*WORK TO COMPLETE*. Copy the records below verbatim, from the first line through the line containing "### credentialMessages", inclusive, and output nothing else.

┌────────

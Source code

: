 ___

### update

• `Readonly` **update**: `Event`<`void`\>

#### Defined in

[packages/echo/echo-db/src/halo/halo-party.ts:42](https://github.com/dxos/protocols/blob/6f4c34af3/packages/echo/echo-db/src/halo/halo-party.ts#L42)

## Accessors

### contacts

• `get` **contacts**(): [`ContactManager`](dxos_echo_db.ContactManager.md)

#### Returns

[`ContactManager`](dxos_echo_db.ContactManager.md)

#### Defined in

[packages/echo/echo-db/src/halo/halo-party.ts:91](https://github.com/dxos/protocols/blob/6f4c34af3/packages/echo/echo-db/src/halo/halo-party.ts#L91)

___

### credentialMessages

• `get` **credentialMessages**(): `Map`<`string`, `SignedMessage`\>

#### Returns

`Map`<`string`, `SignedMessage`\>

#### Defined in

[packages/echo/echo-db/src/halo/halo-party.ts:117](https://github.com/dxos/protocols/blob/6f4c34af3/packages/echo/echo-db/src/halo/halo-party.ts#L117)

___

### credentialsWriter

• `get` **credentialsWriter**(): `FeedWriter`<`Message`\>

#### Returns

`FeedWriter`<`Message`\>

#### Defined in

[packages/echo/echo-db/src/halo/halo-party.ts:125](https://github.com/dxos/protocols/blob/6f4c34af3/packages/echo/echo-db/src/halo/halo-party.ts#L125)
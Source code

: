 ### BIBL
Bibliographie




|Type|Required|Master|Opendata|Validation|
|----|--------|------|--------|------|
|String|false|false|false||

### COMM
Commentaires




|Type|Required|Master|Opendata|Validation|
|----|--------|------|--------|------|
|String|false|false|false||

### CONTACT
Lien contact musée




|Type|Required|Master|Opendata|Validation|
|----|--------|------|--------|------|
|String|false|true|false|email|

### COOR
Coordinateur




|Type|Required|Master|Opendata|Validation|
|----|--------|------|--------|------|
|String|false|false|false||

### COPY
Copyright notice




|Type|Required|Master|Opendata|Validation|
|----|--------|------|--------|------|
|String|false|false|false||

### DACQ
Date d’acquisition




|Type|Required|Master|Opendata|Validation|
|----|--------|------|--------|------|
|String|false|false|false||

└────────

*RESULT BELOW*.
Source code

: ___

### update

• `Readonly` **update**: `Event`<`void`\>

#### Defined in

[packages/echo/echo-db/src/halo/halo-party.ts:42](https://github.com/dxos/protocols/blob/6f4c34af3/packages/echo/echo-db/src/halo/halo-party.ts#L42)

## Accessors

### contacts

• `get` **contacts**(): [`ContactManager`](dxos_echo_db.ContactManager.md)

#### Returns

[`ContactManager`](dxos_echo_db.ContactManager.md)

#### Defined in

[packages/echo/echo-db/src/halo/halo-party.ts:91](https://github.com/dxos/protocols/blob/6f4c34af3/packages/echo/echo-db/src/halo/halo-party.ts#L91)

___

### credentialMessages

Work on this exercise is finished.